We can follow the steps below to plug in custom authentication mechanism.

  1. Implement interface AuthenticationHandler, which is under the  org.apache.hadoop.security.authentication.server package.
  2. Specify the implementation class in the configuration. Make sure that the implementation class is available in the classpath of the Hadoop server.

AuthenticationHandler interface

The implementation of the AuthenticationHandler will be loaded by the AuthenticationFilter, which is a servlet Filter loaded during startup of the Hadoop server’s web server.

The definition of AuthenticationHandler interface is as follows:

package org.apache.hadoop.security.authentication.server;
public interface AuthenticationHandler {
    public String getType();
    public void init(Properties config) throws ServletException;
    public void destroy();
    public boolean managementOperation(AuthenticationToken token, HttpServletRequest request, HttpServletResponse response) throws IOException, AuthenticationException;
    public AuthenticationToken authenticate(HttpServletRequest request, HttpServletResponse response)throws IOException, AuthenticationException;
}

The init method accepts a Properties object. This contains the properties read from the Hadoop configuration. Any config property that is prefixed by hadoop.http.authentication.Type will be added to the Properties object.

The authenticate method does the job of performing the actual authentication. For successful authentication, an AuthenticationToken is returned. The AuthenticationToken implements java.user.Principal and contains the following set of properties:

  • Username
  • Principal
  • Authentication type
  • Expiry time

Existing AuthenticationHandlers

There are a few implementations of AuthenticationHandler interface that are part of the Hadoop distribution.

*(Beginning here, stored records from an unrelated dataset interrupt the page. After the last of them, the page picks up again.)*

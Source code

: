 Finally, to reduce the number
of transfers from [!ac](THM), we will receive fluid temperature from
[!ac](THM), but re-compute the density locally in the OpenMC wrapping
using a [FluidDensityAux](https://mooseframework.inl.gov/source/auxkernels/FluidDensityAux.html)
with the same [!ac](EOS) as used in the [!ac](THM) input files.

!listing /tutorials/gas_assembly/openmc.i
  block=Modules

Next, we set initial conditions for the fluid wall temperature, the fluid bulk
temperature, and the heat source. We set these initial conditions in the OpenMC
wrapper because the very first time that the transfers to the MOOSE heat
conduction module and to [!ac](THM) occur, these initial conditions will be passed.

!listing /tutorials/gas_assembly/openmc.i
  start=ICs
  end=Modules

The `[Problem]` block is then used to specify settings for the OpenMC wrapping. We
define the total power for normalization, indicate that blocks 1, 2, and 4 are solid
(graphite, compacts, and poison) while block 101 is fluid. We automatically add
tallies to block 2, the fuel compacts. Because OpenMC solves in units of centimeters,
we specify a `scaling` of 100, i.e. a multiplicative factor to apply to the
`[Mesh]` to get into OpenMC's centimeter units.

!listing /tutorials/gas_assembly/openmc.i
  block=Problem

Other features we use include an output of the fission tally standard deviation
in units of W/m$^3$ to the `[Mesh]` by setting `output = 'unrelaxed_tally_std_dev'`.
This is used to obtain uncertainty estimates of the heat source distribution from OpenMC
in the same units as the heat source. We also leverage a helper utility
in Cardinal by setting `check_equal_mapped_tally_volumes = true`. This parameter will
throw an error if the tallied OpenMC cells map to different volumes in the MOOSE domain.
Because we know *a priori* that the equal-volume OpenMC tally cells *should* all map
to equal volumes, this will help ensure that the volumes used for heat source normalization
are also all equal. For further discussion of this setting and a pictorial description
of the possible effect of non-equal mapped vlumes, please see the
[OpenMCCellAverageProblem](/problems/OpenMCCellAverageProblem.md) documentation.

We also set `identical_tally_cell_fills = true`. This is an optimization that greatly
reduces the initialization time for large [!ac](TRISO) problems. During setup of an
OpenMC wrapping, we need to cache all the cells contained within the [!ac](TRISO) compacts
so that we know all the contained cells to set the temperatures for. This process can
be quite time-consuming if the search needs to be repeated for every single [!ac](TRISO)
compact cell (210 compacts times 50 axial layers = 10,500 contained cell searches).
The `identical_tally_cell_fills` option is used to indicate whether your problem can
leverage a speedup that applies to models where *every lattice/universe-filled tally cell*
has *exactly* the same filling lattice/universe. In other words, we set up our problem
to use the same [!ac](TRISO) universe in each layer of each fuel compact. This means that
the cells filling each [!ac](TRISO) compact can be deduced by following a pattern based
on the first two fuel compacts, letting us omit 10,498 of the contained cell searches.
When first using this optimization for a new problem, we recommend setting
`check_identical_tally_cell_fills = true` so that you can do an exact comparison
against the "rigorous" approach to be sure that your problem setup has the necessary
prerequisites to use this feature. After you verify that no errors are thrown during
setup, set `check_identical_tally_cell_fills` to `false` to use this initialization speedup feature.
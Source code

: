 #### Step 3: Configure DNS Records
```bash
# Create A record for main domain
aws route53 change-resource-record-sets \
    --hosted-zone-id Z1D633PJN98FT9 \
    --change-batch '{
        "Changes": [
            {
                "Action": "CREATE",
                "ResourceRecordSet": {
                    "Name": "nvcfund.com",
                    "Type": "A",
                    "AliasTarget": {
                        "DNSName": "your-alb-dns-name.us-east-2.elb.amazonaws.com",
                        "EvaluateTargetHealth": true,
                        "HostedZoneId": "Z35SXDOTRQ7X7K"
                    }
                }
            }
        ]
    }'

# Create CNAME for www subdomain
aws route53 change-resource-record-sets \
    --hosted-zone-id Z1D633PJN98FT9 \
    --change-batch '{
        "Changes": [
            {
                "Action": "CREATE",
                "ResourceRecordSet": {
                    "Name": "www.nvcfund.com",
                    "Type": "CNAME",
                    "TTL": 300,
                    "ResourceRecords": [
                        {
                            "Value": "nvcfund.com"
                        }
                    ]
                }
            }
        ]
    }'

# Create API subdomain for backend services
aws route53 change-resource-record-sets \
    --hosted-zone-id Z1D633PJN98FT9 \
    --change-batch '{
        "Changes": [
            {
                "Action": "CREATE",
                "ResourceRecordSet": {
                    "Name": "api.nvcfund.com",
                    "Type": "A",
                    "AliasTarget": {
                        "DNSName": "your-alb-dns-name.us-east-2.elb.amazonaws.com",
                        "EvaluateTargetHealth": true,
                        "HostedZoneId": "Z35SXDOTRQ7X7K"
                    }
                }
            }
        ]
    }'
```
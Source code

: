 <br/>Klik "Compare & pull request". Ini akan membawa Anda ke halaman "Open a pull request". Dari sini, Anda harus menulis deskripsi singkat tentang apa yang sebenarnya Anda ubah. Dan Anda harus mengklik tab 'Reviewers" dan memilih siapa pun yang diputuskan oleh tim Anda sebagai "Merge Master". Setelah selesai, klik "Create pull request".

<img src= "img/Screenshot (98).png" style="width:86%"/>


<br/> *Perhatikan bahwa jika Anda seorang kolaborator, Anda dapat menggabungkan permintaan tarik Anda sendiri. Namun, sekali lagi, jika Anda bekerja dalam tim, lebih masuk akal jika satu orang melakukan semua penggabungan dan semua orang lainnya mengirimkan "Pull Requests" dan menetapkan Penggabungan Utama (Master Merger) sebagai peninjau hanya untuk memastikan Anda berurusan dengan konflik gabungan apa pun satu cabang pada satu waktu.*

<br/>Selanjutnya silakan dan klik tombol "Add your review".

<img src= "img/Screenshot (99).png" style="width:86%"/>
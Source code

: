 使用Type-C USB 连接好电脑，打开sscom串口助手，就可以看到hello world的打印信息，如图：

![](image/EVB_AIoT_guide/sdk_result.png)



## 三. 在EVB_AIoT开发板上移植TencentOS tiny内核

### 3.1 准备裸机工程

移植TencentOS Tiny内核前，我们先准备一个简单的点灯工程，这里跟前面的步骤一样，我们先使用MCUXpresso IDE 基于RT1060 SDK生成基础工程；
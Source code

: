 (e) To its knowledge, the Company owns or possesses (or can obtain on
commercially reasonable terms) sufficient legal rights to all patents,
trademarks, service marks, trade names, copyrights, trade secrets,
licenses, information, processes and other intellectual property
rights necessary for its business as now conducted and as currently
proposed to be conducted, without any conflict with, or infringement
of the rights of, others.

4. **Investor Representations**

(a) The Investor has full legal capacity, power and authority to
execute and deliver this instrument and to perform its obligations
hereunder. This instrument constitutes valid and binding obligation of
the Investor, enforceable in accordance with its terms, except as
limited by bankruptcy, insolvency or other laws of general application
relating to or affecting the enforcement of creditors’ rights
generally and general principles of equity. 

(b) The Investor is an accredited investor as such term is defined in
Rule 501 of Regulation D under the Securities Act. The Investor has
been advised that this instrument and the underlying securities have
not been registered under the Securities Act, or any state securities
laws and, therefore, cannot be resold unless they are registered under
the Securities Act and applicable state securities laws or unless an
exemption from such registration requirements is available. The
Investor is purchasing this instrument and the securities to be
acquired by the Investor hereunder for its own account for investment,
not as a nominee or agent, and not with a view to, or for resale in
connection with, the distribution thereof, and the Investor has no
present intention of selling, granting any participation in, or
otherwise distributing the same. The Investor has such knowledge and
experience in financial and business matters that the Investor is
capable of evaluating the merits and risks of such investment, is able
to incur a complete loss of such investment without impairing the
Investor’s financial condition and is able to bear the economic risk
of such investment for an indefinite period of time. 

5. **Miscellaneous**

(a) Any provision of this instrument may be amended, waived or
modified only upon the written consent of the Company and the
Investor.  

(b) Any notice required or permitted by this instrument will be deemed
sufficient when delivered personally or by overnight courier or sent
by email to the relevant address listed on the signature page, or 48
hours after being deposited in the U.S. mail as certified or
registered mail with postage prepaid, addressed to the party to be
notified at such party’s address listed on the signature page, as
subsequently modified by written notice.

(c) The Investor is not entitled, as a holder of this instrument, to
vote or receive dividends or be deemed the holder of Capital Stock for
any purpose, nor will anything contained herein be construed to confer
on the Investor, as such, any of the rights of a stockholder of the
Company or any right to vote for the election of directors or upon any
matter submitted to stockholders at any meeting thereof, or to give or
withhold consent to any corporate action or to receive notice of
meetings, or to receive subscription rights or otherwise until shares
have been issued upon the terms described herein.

  • KerberosAuthenticationHandler — Performs Spnego Authentication.
  • PseudoAuthenticationHandler — Performs simple authentication. It authenticates the user based on the identity passed via the user.name URL query parameter.
  • AltKerberosAuthenticationHandler — Extends KerberosAuthenticationHandler. Allows you to provide an alternate authentication mechanism by extending
  • AltKerberosAuthenticationHandler. The developer has to implement the alternateAuthenticate method in which to add the custom authentication logic.

Composite AuthenticationHandler

At eBay, we like to provide multiple authentication mechanisms in addition to the Kerberos and anonymous authentication. The operators prefer to turn off any authentication mechanism by modifying the configuration rather than rolling out new code. For this reason, we implemented a CompositeAuthenticationHandler.

The CompositeAuthenticationHandler accepts a list of authentication mechanisms via the property hadoop.http.authentication.composite.handlers. This property contains a list of classes that are implementations for AuthenticationHandler corresponding to different authentication mechanisms.

diagram showing a user and a service interfacing with Hadoop via two different authentication mechanisms, Kerberos and 2FA

The properties for each individual authentication mechanism can be passed via configuration properties prefixed with hadoop.http.authentication.Type. The following table lists the different properties supported by CompositeAuthenticationHandler.

 

# Property Description Default Value
1 hadoop.http.authentication.composite.handlers List of classes that implement AuthenticationHandler for various authentication mechanisms
2 hadoop.http.authentication.composite.default-non-browser-handler-type The default authentication mechanism for a non-browser access
3 hadoop.http.authentication.composite.non-browser.user-agents List of user agents whose presence in the User-Agent header is considered to be a non-browser. java,curl,wget,perl

The source code for CompositeAuthenticationHandler is attached to the JIRA page HADOOP-10307.